Every parent longs for the day diapers are no longer a necessity. Quite literally, changing the baby’s diaper stinks. And even in a good economy, this single purchase can drain a household of precious resources.
Some parents try to push the issue too soon, and others anxiously look for those tell-tale cues that their child is ready to be seated atop the miniature throne. With my oldest daughter, potty training began around the age of two. The process seemed to go smoothly. Success was awarded with stickers (which to this day she goes nuts over). The only complication was the fact that the process took place in a divided household. Still, my oldest has proven from a very young age that she is adaptable to almost any situation.
Soon enough, we were ditching the diapers and wearing big girl panties. Mission accomplished. Or was it?
Little did I know four years ago that I would still be teaching my child how to use the facilities today. She has the know-how. It’s following through with proper procedure that is the problem. Despite years of experience, she somehow forgets the sequence to follow after she has relieved herself — wipe, flush, wash.
Each morning, when I make my first trip to the necessary room, I know who has been before me. The water in the bowl has a distinct tinge to it and is absent of tissue. Knowing that she has missed two out of three, I don’t have to guess as to whether she got the last all-important step.
So begins each new day in our training. I make my way into the living room where she has settled herself in front of a cartoon and remind her of protocol. Wipe. Flush. Wash. And seeing as there is no longer any point in going through with the first two steps, I lead her back into the bathroom to wash her hands (which she has already used to touch the remote control and her sister’s toys).

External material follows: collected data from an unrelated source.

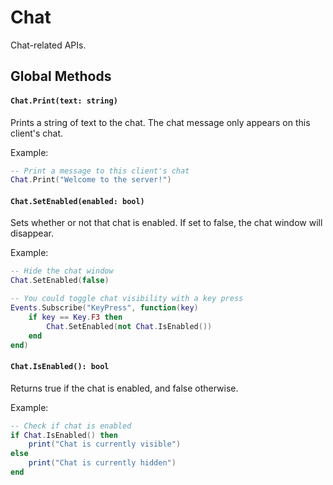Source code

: # Chat

Chat-related APIs.

## Global Methods

#### `Chat.Print(text: string)`

Prints a string of text to the chat. The chat message only appears on this client's chat.

Example:
```lua
-- Print a message to this client's chat
Chat.Print("Welcome to the server!")
```

#### `Chat.SetEnabled(enabled: bool)`

Sets whether or not that chat is enabled. If set to false, the chat window will disappear.

Example:
```lua
-- Hide the chat window
Chat.SetEnabled(false)

-- You could toggle chat visibility with a key press
Events.Subscribe("KeyPress", function(key)
    if key == Key.F3 then
        Chat.SetEnabled(not Chat.IsEnabled())
    end
end)
```

#### `Chat.IsEnabled(): bool`

Returns true if the chat is enabled, and false otherwise.

Example:
```lua
-- Check if chat is enabled
if Chat.IsEnabled() then
    print("Chat is currently visible")
else
    print("Chat is currently hidden")
end
```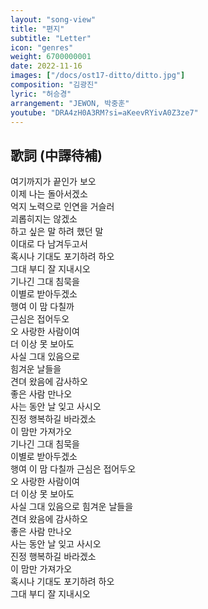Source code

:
```yaml
---
layout: "song-view"
title: "편지"
subtitle: "Letter"
icon: "genres"
weight: 6700000001
date: 2022-11-16
images: ["/docs/ost17-ditto/ditto.jpg"]
composition: "김광진"
lyric: "허승경"
arrangement: "JEWON, 박중훈"
youtube: "DRA4zH0A3RM?si=aKeevRYivA0Z3ze7"
---
```


## 歌詞 (中譯待補)

여기까지가 끝인가 보오  
이제 나는 돌아서겠소  
억지 노력으로 인연을 거슬러  
괴롭히지는 않겠소  
하고 싶은 말 하려 했던 말  
이대로 다 남겨두고서  
혹시나 기대도 포기하려 하오  
그대 부디 잘 지내시오  
기나긴 그대 침묵을  
이별로 받아두겠소  
행여 이 맘 다칠까  
근심은 접어두오  
오 사랑한 사람이여  
더 이상 못 보아도  
사실 그대 있음으로  
힘겨운 날들을  
견뎌 왔음에 감사하오  
좋은 사람 만나오  
사는 동안 날 잊고 사시오  
진정 행복하길 바라겠소  
이 맘만 가져가오  
기나긴 그대 침묵을  
이별로 받아두겠소  
행여 이 맘 다칠까 근심은 접어두오  
오 사랑한 사람이여  
더 이상 못 보아도  
사실 그대 있음으로 힘겨운 날들을  
견뎌 왔음에 감사하오  
좋은 사람 만나오  
사는 동안 날 잊고 사시오  
진정 행복하길 바라겠소  
이 맘만 가져가오  
혹시나 기대도 포기하려 하오  
그대 부디 잘 지내시오  
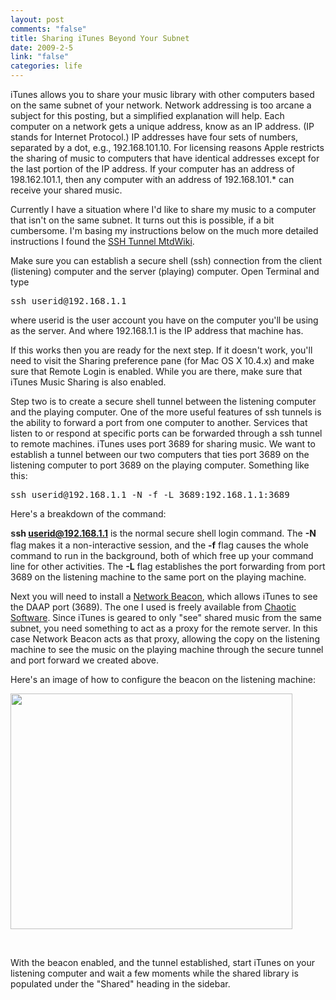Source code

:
 ```yaml
--- 
layout: post
comments: "false"
title: Sharing iTunes Beyond Your Subnet
date: 2009-2-5
link: "false"
categories: life
---
```

iTunes allows you to share your music library with other computers based on the same subnet of your network. Network addressing is too arcane a subject for this posting, but a simplified explanation will help. Each computer on a network gets a unique address, know as an IP address. (IP stands for Internet Protocol.) IP addresses have four sets of numbers, separated by a dot, e.g., 192.168.101.10. For licensing reasons Apple restricts the sharing of music to computers that have identical addresses except for the last portion of the IP address. If your computer has an address of 198.162.101.1, then any computer with an address of 192.168.101.* can receive your shared music.

Currently I have a situation where I'd like to share my music to a computer that isn't on the same subnet. It turns out this is possible, if a bit cumbersome. I'm basing my instructions below on the much more detailed instructions I found the <a title="SSH Tunnel MtdWiki" href="http://wiki.mt-daapd.org/wiki/SSH_Tunnel" target="_blank">SSH Tunnel MtdWiki</a>.  

Make sure you can establish a secure shell (ssh) connection from the client (listening) computer and the server (playing) computer. Open Terminal and type
<pre>ssh userid@192.168.1.1</pre>
where userid is the user account you have on the computer you'll be using as the server. And where 192.168.1.1 is the IP address that machine has.

If this works then you are ready for the next step. If it doesn't work, you'll need to visit the Sharing preference pane (for Mac OS X 10.4.x) and make sure that Remote Login is enabled. While you are there, make sure that iTunes Music Sharing is also enabled.

Step two is to create a secure shell tunnel between the listening computer and the playing computer. One of the more useful features of ssh tunnels is the ability to forward a port from one computer to another. Services that listen to or respond at specific ports can be forwarded through a ssh tunnel to remote machines. iTunes uses port 3689 for sharing music. We want to establish a tunnel between our two computers that ties port 3689 on the listening computer to port 3689 on the playing computer. Something like this:
<pre>ssh userid@192.168.1.1 -N -f -L 3689:192.168.1.1:3689</pre>
Here's a breakdown of the command:

<span style="font-family: 'Courier New'; line-height: 18px; white-space: pre;"><strong>s</strong></span><strong>sh userid@192.168.1.1</strong> is the normal secure shell login command. The <strong>-N</strong> flag makes it a non-interactive session, and the <strong>-f</strong> flag causes the whole command to run in the background, both of which free up your command line for other activities. The <strong>-L</strong> flag establishes the port forwarding from port 3689 on the listening machine to the same port on the playing machine.

Next you will need to install a <a title="Network Beacon" href="http://www.chaoticsoftware.com/ProductPages/NetworkBeacon.html" target="_blank">Network Beacon</a>, which allows iTunes to see the DAAP port (3689). The one I used is freely available from <a title="Chaotic Software" href="http://www.chaoticsoftware.com/" target="_blank">Chaotic Software</a>. Since iTunes is geared to only "see" shared music from the same subnet, you need something to act as a proxy for the remote server. In this case Network Beacon acts as that proxy, allowing the copy on the listening machine to see the music on the playing machine through the secure tunnel and port forward we created above.

Here's an image of how to configure the beacon on the listening machine:

<img class="alignnone" src="http://zanshin.net/images/beacon.png" alt="" width="451" height="377" />

 

With the beacon enabled, and the tunnel established, start iTunes on your listening computer and wait a few moments while the shared library is populated under the "Shared" heading in the sidebar.
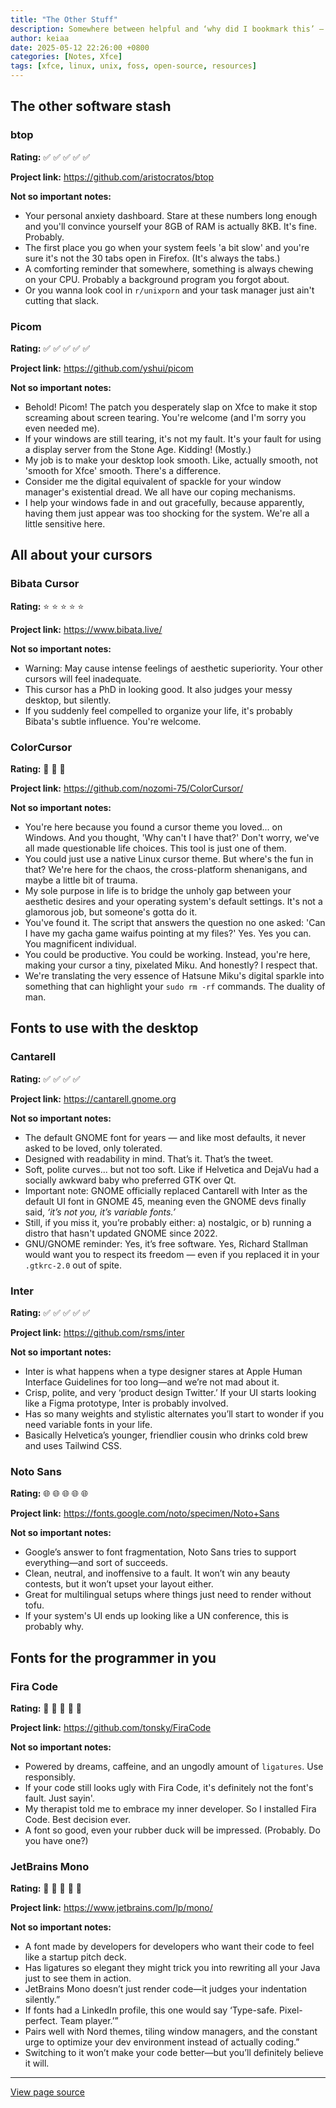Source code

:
 ```yaml
---
title: "The Other Stuff"
description: Somewhere between helpful and ‘why did I bookmark this’ — a list of desktop resources.
author: keiaa
date: 2025-05-12 22:26:00 +0800
categories: [Notes, Xfce]
tags: [xfce, linux, unix, foss, open-source, resources]
---
```


## The other software stash

### btop

**Rating:** ✅ ✅ ✅ ✅ ✅

**Project link:** <https://github.com/aristocratos/btop>

**Not so important notes:**

- Your personal anxiety dashboard. Stare at these numbers long enough and you'll convince yourself your 8GB of RAM is actually 8KB. It's fine. Probably.
- The first place you go when your system feels 'a bit slow' and you're sure it's not the 30 tabs open in Firefox. (It's always the tabs.)
- A comforting reminder that somewhere, something is always chewing on your CPU. Probably a background program you forgot about.
- Or you wanna look cool in `r/unixporn` and your task manager just ain't cutting that slack.

### Picom

**Rating:** ✅ ✅ ✅ ✅ ✅ 

**Project link:** <https://github.com/yshui/picom>

**Not so important notes:**

- Behold! Picom! The patch you desperately slap on Xfce to make it stop screaming about screen tearing. You're welcome (and I'm sorry you even needed me).
- If your windows are still tearing, it's not my fault. It's your fault for using a display server from the Stone Age. Kidding! (Mostly.)
- My job is to make your desktop look smooth. Like, actually smooth, not 'smooth for Xfce' smooth. There's a difference.
- Consider me the digital equivalent of spackle for your window manager's existential dread. We all have our coping mechanisms.
- I help your windows fade in and out gracefully, because apparently, having them just appear was too shocking for the system. We're all a little sensitive here.

## All about your cursors

### Bibata Cursor

**Rating:** ⭐ ⭐ ⭐ ⭐ ⭐

**Project link:** <https://www.bibata.live/>

**Not so important notes:**

- Warning: May cause intense feelings of aesthetic superiority. Your other cursors will feel inadequate.
- This cursor has a PhD in looking good. It also judges your messy desktop, but silently.
- If you suddenly feel compelled to organize your life, it's probably Bibata's subtle influence. You're welcome.

### ColorCursor

**Rating:** 🤪 🤪 🤪

**Project link:** <https://github.com/nozomi-75/ColorCursor/>

**Not so important notes:**

- You're here because you found a cursor theme you loved... on Windows. And you thought, 'Why can't I have that?' Don't worry, we've all made questionable life choices. This tool is just one of them.
- You could just use a native Linux cursor theme. But where's the fun in that? We're here for the chaos, the cross-platform shenanigans, and maybe a little bit of trauma.
- My sole purpose in life is to bridge the unholy gap between your aesthetic desires and your operating system's default settings. It's not a glamorous job, but someone's gotta do it.
- You've found it. The script that answers the question no one asked: 'Can I have my gacha game waifus pointing at my files?' Yes. Yes you can. You magnificent individual.
- You could be productive. You could be working. Instead, you're here, making your cursor a tiny, pixelated Miku. And honestly? I respect that.
- We're translating the very essence of Hatsune Miku's digital sparkle into something that can highlight your `sudo rm -rf` commands. The duality of man.

## Fonts to use with the desktop

### Cantarell

**Rating:** ✅ ✅ ✅ ✅

**Project link:** <https://cantarell.gnome.org>

**Not so important notes:**

- The default GNOME font for years — and like most defaults, it never asked to be loved, only tolerated.
- Designed with readability in mind. That’s it. That’s the tweet.
- Soft, polite curves... but not too soft. Like if Helvetica and DejaVu had a socially awkward baby who preferred GTK over Qt.
- Important note: GNOME officially replaced Cantarell with Inter as the default UI font in GNOME 45, meaning even the GNOME devs finally said, *‘it’s not you, it’s variable fonts.’*
- Still, if you miss it, you’re probably either: a) nostalgic, or b) running a distro that hasn't updated GNOME since 2022.
- GNU/GNOME reminder: Yes, it’s free software. Yes, Richard Stallman would want you to respect its freedom — even if you replaced it in your `.gtkrc-2.0` out of spite.

### Inter

**Rating:** ✅ ✅ ✅ ✅ ✅ 

**Project link:** <https://github.com/rsms/inter>

**Not so important notes:**

- Inter is what happens when a type designer stares at Apple Human Interface Guidelines for too long—and we’re not mad about it.
- Crisp, polite, and very ‘product design Twitter.’ If your UI starts looking like a Figma prototype, Inter is probably involved.
- Has so many weights and stylistic alternates you’ll start to wonder if you need variable fonts in your life.
- Basically Helvetica’s younger, friendlier cousin who drinks cold brew and uses Tailwind CSS.

### Noto Sans

**Rating:** 🌐 🌐 🌐 🌐 🌐

**Project link:** <https://fonts.google.com/noto/specimen/Noto+Sans>

**Not so important notes:**

- Google’s answer to font fragmentation, Noto Sans tries to support everything—and sort of succeeds.
- Clean, neutral, and inoffensive to a fault. It won’t win any beauty contests, but it won’t upset your layout either.
- Great for multilingual setups where things just need to render without tofu.
- If your system's UI ends up looking like a UN conference, this is probably why.

## Fonts for the programmer in you

### Fira Code

**Rating:** 🚀 🚀 🚀 🚀 🚀

**Project link:** <https://github.com/tonsky/FiraCode>

**Not so important notes:**

- Powered by dreams, caffeine, and an ungodly amount of `ligatures`. Use responsibly.
- If your code still looks ugly with Fira Code, it's definitely not the font's fault. Just sayin'.
- My therapist told me to embrace my inner developer. So I installed Fira Code. Best decision ever.
- A font so good, even your rubber duck will be impressed. (Probably. Do you have one?)

### JetBrains Mono

**Rating:** 🚀 🚀 🚀 🚀 🚀

**Project link:** <https://www.jetbrains.com/lp/mono/>

**Not so important notes:**

- A font made by developers for developers who want their code to feel like a startup pitch deck.
- Has ligatures so elegant they might trick you into rewriting all your Java just to see them in action.
- JetBrains Mono doesn’t just render code—it judges your indentation silently.”
- If fonts had a LinkedIn profile, this one would say ‘Type-safe. Pixel-perfect. Team player.’”
- Pairs well with Nord themes, tiling window managers, and the constant urge to optimize your dev environment instead of actually coding.”
- Switching to it won’t make your code better—but you’ll definitely believe it will.

---

[View page source](https://github.com/nozomi-75/xfce-notes/blob/main/_posts/2025-05-12-the-other-stuff.markdown)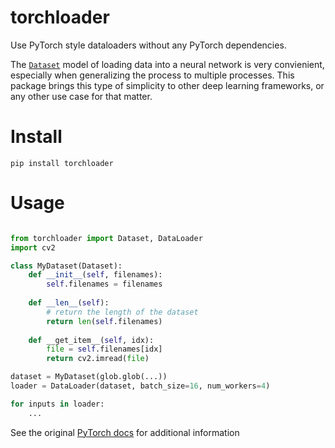 # torchloader
Use PyTorch style dataloaders without any PyTorch dependencies.

The [`Dataset`](http://pytorch.org/docs/0.3.0/data.html) model of loading data into a neural network is very convienient, especially when generalizing the process to multiple processes.  This package brings this type of simplicity to other deep learning frameworks, or any other use case for that matter.

# Install

```
pip install torchloader
```

# Usage


```Python

from torchloader import Dataset, DataLoader
import cv2

class MyDataset(Dataset):
	def __init__(self, filenames):
		self.filenames = filenames
	
	def __len__(self):
		# return the length of the dataset
		return len(self.filenames)
	
	def __get_item__(self, idx):
		file = self.filenames[idx]
		return cv2.imread(file)

dataset = MyDataset(glob.glob(...))
loader = DataLoader(dataset, batch_size=16, num_workers=4)

for inputs in loader:
	...

```

See the original [PyTorch docs](http://pytorch.org/docs/0.3.0/data.html) for additional information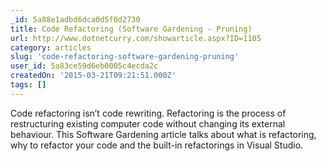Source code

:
 ```yaml
---
_id: 5a88e1adbd6dca0d5f0d2730
title: Code Refactoring (Software Gardening - Pruning)
url: http://www.dotnetcurry.com/showarticle.aspx?ID=1105
category: articles
slug: 'code-refactoring-software-gardening-pruning'
user_id: 5a83ce59d6eb0005c4ecda2c
createdOn: '2015-03-21T09:21:51.000Z'
tags: []
---
```


Code refactoring isn’t code rewriting. Refactoring is the process of restructuring existing computer code without changing its external behaviour. This Software Gardening article talks about what is refactoring, why to refactor your code and the built-in refactorings in Visual Studio.
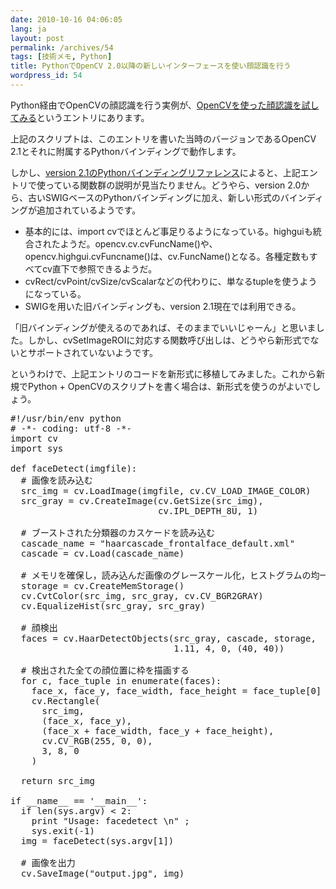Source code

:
 ```yaml
---
date: 2010-10-16 04:06:05
lang: ja
layout: post
permalink: /archives/54
tags: [技術メモ, Python]
title: PythonでOpenCV 2.0以降の新しいインターフェースを使い顔認識を行う
wordpress_id: 54
---
```

Python経由でOpenCVの顔認識を行う実例が、<a href="http://yamashita.dyndns.org/blog/face-detection-with-opencv/">OpenCVを使った顔認識を試してみる</a>というエントリにあります。

上記のスクリプトは、このエントリを書いた当時のバージョンであるOpenCV 2.1とそれに附属するPythonバインディングで動作します。

しかし、<a href="http://opencv.jp/opencv-2.1/py/">version 2.1のPythonバインディングリファレンス</a>によると、上記エントリで使っている関数群の説明が見当たりません。どうやら、version 2.0から、古いSWIGベースのPythonバインディングに加え、新しい形式のバインディングが追加されているようです。
<ul>
	<li>基本的には、import cvでほとんど事足りるようになっている。highguiも統合されたようだ。opencv.cv.cvFuncName()や、opencv.highgui.cvFuncname()は、cv.FuncName()となる。各種定数もすべてcv直下で参照できるようだ。</li>
	<li>cvRect/cvPoint/cvSize/cvScalarなどの代わりに、単なるtupleを使うようになっている。</li>
	<li>SWIGを用いた旧バインディングも、version 2.1現在では利用できる。</li>
</ul>
「旧バインディングが使えるのであれば、そのままでいいじゃーん」と思いました。しかし、cvSetImageROIに対応する関数呼び出しは、どうやら新形式でないとサポートされていないようです。

というわけで、上記エントリのコードを新形式に移植してみました。これから新規でPython + OpenCVのスクリプトを書く場合は、新形式を使うのがよいでしょう。
<pre class="prettyprint linenums lang-python">
#!/usr/bin/env python
# -*- coding: utf-8 -*-
import cv
import sys

def faceDetect(imgfile):
  # 画像を読み込む
  src_img = cv.LoadImage(imgfile, cv.CV_LOAD_IMAGE_COLOR)
  src_gray = cv.CreateImage(cv.GetSize(src_img),
                            cv.IPL_DEPTH_8U, 1)

  # ブーストされた分類器のカスケードを読み込む
  cascade_name = "haarcascade_frontalface_default.xml"
  cascade = cv.Load(cascade_name)

  # メモリを確保し，読み込んだ画像のグレースケール化，ヒストグラムの均一化を行う
  storage = cv.CreateMemStorage()
  cv.CvtColor(src_img, src_gray, cv.CV_BGR2GRAY)
  cv.EqualizeHist(src_gray, src_gray)

  # 顔検出
  faces = cv.HaarDetectObjects(src_gray, cascade, storage,
                               1.11, 4, 0, (40, 40))

  # 検出された全ての顔位置に枠を描画する
  for c, face_tuple in enumerate(faces):
    face_x, face_y, face_width, face_height = face_tuple[0]
    cv.Rectangle(
      src_img,
      (face_x, face_y),
      (face_x + face_width, face_y + face_height),
      cv.CV_RGB(255, 0, 0),
      3, 8, 0
    )

  return src_img

if __name__ == '__main__':
  if len(sys.argv) < 2:
    print "Usage: facedetect \n" ;
    sys.exit(-1)
  img = faceDetect(sys.argv[1])

  # 画像を出力
  cv.SaveImage("output.jpg", img)
</pre>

Throughout the day, I am on alert. When she goes to take care of business, I listen. If she does not satisfy my ears, I make her go back into the room and do the job properly. And I wonder how much longer I will have to do this.
Perhaps the two most important rules in training a child to do anything are to be consistent and to be patient. So, as I tell my child for the 700th time to wipe, flush, wash, I must tell myself to stop, breathe, be patient.
Good advice, no matter the challenge.